Strauss victim Kent Kilgore, who swam for Ohio State in 1981-82, welcomed the news that the lawsuit is proceeding.
Kilgore joined the lawsuit after learning that Ohio State enabled Strauss’s behavior for 20 years.
“I had no idea it would go on for so long,” Kilgore said. “How could the University have allowed this? I get so angry just thinking about it and I feel guilty about not standing up. I should have.”
Kilgore is a physical education teacher and swim coach in Florida, where he tries to keep his swimmers safe.
“I have had team meetings that included parents and we discussed physicals and, in my way, I always influenced the parents to be present, no matter the age of their swimmer,” Kilgore said.
The amended lawsuit was filed after Ohio State moved to dismiss the original lawsuit and makes the University’s motion to dismiss moot.
Victims’ attorney Rex Sharp called on Ohio State to follow the example set by Michigan State, Penn State and USC, and make Strauss’s victims whole.
“These institutions have atoned by compensating their victims and making dramatic and long-lasting changes. But OSU continues to refuse, hoping to do a self-exam and declare itself healthy. OSU must be brought to justice,“ Sharp said.
One victim who can no longer afford to see his therapist is angry that the University refuses to recognize the impacts Strauss had on athletes in his care.

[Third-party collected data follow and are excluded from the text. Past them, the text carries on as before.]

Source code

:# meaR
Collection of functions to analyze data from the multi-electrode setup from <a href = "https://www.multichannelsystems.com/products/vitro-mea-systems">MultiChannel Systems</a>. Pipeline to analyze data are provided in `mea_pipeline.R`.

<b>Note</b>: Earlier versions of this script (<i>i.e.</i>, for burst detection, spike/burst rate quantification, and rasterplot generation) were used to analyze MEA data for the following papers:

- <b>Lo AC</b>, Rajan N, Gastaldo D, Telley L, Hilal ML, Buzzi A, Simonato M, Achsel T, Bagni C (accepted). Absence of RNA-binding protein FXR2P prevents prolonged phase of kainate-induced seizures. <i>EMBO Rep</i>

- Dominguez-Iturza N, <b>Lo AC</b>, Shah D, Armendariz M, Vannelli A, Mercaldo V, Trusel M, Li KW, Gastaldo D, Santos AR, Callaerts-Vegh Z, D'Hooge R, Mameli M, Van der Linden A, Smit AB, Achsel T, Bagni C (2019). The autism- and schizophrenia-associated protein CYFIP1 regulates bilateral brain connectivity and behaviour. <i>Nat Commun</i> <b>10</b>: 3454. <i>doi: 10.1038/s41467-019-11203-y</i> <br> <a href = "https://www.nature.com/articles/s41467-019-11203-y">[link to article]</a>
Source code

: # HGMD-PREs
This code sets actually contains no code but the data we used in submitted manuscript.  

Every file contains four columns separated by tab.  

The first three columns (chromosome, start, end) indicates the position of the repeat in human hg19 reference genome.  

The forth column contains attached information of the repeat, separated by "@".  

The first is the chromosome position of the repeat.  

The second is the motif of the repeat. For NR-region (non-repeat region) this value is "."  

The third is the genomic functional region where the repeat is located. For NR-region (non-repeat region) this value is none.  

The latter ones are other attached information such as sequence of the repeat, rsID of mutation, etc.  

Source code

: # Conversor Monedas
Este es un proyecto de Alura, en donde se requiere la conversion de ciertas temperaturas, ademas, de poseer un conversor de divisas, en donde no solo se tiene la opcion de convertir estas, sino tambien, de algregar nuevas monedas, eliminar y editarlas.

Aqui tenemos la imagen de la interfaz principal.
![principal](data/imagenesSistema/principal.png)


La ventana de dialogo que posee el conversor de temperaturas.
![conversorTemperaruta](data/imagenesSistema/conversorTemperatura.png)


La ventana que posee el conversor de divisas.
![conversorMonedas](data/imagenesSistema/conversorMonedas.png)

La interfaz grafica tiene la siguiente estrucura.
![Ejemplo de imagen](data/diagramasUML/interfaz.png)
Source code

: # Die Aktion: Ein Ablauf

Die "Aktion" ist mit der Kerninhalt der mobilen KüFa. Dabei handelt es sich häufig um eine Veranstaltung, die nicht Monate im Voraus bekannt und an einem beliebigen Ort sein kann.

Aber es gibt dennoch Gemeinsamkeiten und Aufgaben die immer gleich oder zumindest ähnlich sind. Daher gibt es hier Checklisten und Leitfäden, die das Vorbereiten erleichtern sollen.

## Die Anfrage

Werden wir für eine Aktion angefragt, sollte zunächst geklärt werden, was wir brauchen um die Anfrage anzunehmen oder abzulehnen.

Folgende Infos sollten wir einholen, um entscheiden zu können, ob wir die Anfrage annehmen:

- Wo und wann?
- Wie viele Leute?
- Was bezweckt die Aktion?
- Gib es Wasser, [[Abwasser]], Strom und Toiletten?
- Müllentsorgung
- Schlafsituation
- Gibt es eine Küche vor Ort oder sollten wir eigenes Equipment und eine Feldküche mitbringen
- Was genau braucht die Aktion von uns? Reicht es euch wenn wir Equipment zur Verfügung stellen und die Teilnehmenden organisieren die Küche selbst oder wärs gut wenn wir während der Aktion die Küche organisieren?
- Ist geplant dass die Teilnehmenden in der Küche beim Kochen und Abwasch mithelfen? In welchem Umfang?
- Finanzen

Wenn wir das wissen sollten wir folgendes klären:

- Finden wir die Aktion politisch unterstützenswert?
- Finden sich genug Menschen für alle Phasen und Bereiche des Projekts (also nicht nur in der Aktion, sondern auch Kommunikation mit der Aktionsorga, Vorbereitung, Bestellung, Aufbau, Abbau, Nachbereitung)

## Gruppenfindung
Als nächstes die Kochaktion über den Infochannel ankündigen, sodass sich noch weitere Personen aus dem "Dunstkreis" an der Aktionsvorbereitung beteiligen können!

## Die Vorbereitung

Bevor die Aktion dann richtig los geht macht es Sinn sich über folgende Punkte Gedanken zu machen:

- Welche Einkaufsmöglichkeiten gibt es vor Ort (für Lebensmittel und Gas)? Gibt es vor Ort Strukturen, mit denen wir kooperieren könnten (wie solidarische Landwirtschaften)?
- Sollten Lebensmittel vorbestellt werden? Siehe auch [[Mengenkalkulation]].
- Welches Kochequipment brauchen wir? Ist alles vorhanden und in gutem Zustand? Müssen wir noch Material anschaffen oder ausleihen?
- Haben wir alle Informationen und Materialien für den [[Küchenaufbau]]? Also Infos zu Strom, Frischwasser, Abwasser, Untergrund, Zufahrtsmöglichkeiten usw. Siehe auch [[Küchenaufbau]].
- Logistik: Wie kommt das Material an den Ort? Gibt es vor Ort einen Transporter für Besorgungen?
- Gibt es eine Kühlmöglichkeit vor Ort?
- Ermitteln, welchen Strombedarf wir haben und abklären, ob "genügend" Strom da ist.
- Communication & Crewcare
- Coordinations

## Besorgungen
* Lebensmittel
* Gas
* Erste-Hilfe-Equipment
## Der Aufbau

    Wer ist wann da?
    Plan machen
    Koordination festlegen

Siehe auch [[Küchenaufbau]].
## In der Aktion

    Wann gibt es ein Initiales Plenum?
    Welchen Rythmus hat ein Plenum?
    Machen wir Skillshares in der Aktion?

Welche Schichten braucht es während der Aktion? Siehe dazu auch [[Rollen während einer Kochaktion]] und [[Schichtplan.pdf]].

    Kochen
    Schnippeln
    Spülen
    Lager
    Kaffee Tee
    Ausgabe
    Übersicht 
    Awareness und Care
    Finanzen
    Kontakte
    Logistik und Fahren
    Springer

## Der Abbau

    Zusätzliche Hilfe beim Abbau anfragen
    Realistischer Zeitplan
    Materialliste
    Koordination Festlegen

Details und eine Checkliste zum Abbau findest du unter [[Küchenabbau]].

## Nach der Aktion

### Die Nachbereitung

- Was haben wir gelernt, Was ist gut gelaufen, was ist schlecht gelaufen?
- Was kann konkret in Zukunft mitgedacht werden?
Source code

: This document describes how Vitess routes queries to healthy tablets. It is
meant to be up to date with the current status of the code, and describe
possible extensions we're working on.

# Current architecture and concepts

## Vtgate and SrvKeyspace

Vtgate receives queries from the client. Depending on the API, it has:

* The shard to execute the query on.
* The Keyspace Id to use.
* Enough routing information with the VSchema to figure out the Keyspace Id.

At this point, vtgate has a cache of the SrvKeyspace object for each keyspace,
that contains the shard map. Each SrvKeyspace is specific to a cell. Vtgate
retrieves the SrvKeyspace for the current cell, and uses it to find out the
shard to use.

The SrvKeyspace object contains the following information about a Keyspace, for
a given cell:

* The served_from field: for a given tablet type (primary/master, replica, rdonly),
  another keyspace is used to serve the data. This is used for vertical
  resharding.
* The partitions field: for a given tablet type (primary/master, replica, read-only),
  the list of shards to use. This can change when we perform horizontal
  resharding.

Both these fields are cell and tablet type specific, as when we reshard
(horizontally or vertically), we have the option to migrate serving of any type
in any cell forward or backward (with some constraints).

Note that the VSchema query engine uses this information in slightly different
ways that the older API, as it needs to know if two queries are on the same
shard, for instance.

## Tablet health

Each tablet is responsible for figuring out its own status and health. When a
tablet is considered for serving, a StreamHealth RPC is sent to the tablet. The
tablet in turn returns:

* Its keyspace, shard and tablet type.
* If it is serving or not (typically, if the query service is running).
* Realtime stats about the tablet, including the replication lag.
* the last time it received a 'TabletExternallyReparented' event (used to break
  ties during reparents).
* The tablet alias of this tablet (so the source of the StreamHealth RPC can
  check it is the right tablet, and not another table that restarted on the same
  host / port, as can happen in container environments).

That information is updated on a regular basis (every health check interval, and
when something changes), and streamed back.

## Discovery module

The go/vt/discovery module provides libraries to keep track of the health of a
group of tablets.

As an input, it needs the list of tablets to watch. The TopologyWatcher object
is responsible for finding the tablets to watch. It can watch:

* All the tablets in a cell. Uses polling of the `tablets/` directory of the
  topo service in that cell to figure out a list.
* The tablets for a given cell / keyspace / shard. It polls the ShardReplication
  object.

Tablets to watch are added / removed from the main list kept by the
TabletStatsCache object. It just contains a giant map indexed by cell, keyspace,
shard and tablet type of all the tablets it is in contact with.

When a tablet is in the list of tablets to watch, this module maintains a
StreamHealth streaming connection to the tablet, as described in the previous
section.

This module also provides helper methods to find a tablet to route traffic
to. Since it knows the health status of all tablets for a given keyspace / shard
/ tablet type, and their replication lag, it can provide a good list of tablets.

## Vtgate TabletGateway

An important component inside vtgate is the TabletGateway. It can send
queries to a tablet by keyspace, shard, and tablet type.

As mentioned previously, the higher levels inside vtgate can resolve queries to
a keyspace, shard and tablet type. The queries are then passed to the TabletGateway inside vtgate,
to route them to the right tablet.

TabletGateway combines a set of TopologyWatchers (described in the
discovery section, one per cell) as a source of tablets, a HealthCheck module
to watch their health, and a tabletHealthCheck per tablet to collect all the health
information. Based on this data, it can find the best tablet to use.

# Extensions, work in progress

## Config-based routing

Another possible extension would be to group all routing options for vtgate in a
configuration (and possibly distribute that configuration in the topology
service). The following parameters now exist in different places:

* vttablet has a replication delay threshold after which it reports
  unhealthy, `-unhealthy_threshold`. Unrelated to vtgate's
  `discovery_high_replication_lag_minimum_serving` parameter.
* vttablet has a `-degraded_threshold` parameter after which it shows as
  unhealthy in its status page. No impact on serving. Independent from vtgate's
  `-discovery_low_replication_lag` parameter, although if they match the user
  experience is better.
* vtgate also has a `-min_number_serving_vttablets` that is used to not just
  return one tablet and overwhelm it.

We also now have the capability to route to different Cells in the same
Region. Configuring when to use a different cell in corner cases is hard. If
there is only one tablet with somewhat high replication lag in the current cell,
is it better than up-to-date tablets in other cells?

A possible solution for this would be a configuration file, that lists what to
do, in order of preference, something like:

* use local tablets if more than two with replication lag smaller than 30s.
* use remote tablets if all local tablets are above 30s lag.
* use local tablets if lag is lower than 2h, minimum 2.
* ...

“I asked OSU last year for financial help so I could continue seeing my therapist, but I never heard back from them,” the anonymous victim said. “Then I gave my testimony to the University’s investigators from Perkins Coie and they reached out to OSU on my behalf. But all the University provided was a list of services for guys who live in Ohio.”
The University hired Seattle-based Perkins Coie to interview former athletes about Strauss’s abuse.
Ohio State’s attempt to dismiss the victims’ original lawsuit when the Perkins Coie investigation is far from complete is seen by many victims as a message that officials are not interested in helping the former athletes heal.